Secondly, the outside figure becomes the point of reference for the negotiation
of services with existing people on the ground in informal settlement
upgrades. It is also the unit for planning purposes. Under the Act utilities
and local governments are only responsible for taking bulk supplies up
to the outside figure and a community on the inside is responsible for
what happens on the inside. Also, when a DFA application is made to the
tribunal, the developer in submitting a plan for the area, can suggest
more appropriate conditions of title and can request that certain conditions
of establishment, servitudes etc, can be set aside within such an outside
figure. Again cost recovery is associated with the outside figure.
A community within an outside figure puts together the R16,000 (Fl. 5,300)
per household subsidy, which then finances the entire development -professional
costs, servicing and the house. The community becomes the direct client
of a private sector developer and land professionals, who have to negotiate
directly with the community in relation to layout, services, approaches
etc. This approach has put pressure on all professionals -property lawyers,
planners, civil engineers, land surveyors, geo-technical people, to learn
to work with each other better as fellow professionals, as well as with
communities and NGOs. The outcome of this approach has been very successful
and there is much better integration of professional skills, leading to
innovative cost effective approaches, and their relationship to low income
groups and communities has vastly improved, building democracy and local
land administration skills.
Situation today
As indicated, not all of the new legislation has produced the desired
results. New approaches are under development to improve the results.

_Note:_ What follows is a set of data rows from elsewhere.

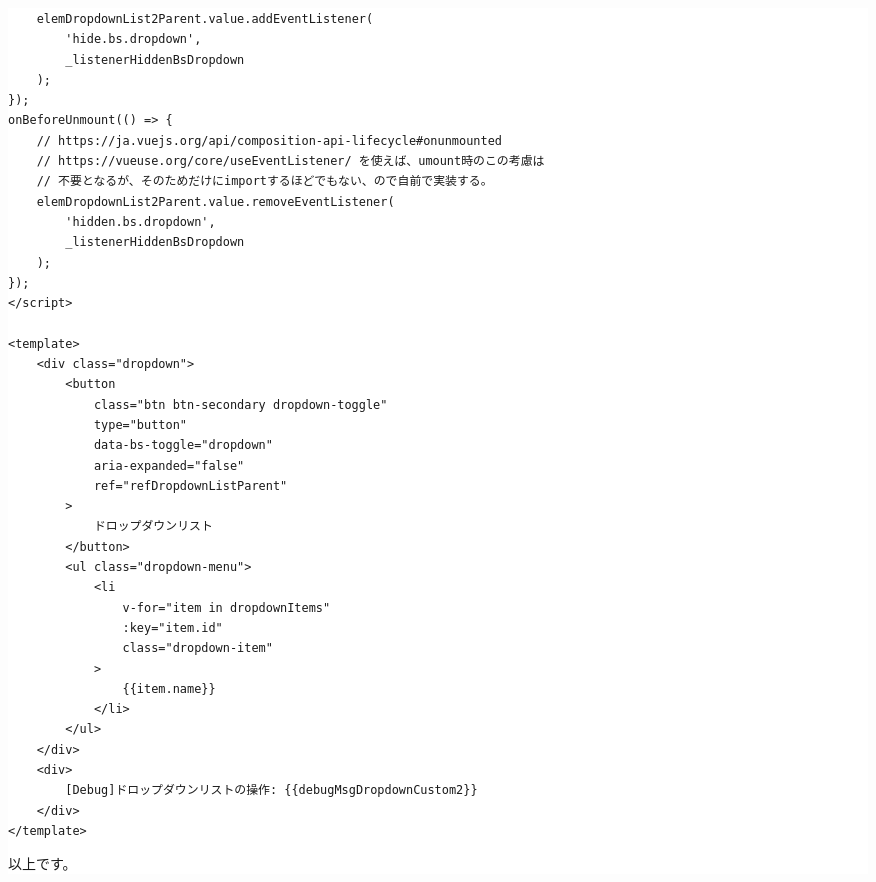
 ```vue
    elemDropdownList2Parent.value.addEventListener(
        'hide.bs.dropdown', 
        _listenerHiddenBsDropdown
    );
});
onBeforeUnmount(() => { 
    // https://ja.vuejs.org/api/composition-api-lifecycle#onunmounted
    // https://vueuse.org/core/useEventListener/ を使えば、umount時のこの考慮は
    // 不要となるが、そのためだけにimportするほどでもない、ので自前で実装する。
    elemDropdownList2Parent.value.removeEventListener(
        'hidden.bs.dropdown', 
        _listenerHiddenBsDropdown
    );
});
</script>

<template>
    <div class="dropdown">
        <button 
            class="btn btn-secondary dropdown-toggle" 
            type="button" 
            data-bs-toggle="dropdown" 
            aria-expanded="false"
            ref="refDropdownListParent"
        >
            ドロップダウンリスト
        </button>
        <ul class="dropdown-menu">
            <li 
                v-for="item in dropdownItems" 
                :key="item.id"
                class="dropdown-item"
            >
                {{item.name}}
            </li>
        </ul>
    </div>
    <div>
        [Debug]ドロップダウンリストの操作: {{debugMsgDropdownCustom2}}
    </div>
</template>
```

以上です。








[^1]: Bootstrap JavaScriptによるDOM操作が、各フレームワーク（Vue.jsなど）と競合する可能性があり、完全な互換性は保証されないためです。https://getbootstrap.jp/docs/5.3/getting-started/javascript/
[^2]: ここで、オプション`--save`を記述してしませんが、これは、このオプションがnpm v5以降はデフォルトで有効となったためです。そのため省略できます。 `npm install saves any specified packages into dependencies by default.` https://blog.npmjs.org/post/161081169345/v500 , https://qiita.com/hvfnabndnd/items/c5beda8572aa8c1e6be6
[^3]: BootstrapのSCSSファイルをカスタマイズしたい場合に、`src/scss/styles.scss`を作成した上で、`main.js`でSCSSインポートを行う方法がありますが、今回は割愛します。
[^4]: 実は、`import 'bootstrap/dist/js/bootstrap.min.js'`を記述しなくとも`import 'bootstrap/dist/css/bootstrap.min.css'`さえ記述すれば、本サンプルコードの範囲では問題なく動作する。 https://getbootstrap.jp/docs/5.0/getting-started/introduction/#components で「JavaScriptとPopperを明示的に必要としている」コンポーネントとして明記されている「Collapse」や「Dropdowns」を含んでいるのにもかかわらず！　・・・これの背景は不明（追ってない）。可能性としては、Vitaでのトランスパイル時にいい感じにjs側も補完解釈して読み込んでいる可能性が無いわけでは無いが、、、何故に動く？？？教えてエロい人！
[^5]: `const _generateUUID = () => window.crypto.randomUUID()`としてラッパーしてから利用しているのは、このIDの生成ロジックを後から差し替える可能性を考慮しているため。とりあえず windowオブジェクトのcryptoモジュールを用いているが、条件によっては（例えば単体テスト環境など）これ以外のモジュールを用いる方が望ましいことも少なくないため。
[^6]: デフォルト動作は「ドロップダウンリストの内外のいづれかがクリックされたら閉じる」であり属性`data-bs-auto-close="true"`が設定されます。これを`data-bs-auto-close="outside"`と設定することで「外側がクリックされたら閉じるが、内側をクリックされても閉じない」動作となります。ここまではDropdownsの規定の動作オプションの範囲内です。 https://getbootstrap.jp/docs/5.3/components/dropdowns/#%E8%87%AA%E5%8B%95%E3%81%A7%E9%96%89%E3%81%98%E3%82%8B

Also, one of the critical areas which still remains to be addressed is
that of the 13 percent customary tenure areas, which are still largely
owned by the central state. Central government is very keen to divest
itself of this ownership and give the land rights instead to those individuals/households/families
in occupation and/or to tribes. Finally, as you can see, we live in intellectually
challenging times in South Africa and I hope that I have managed to give
you some idea of what is happening there.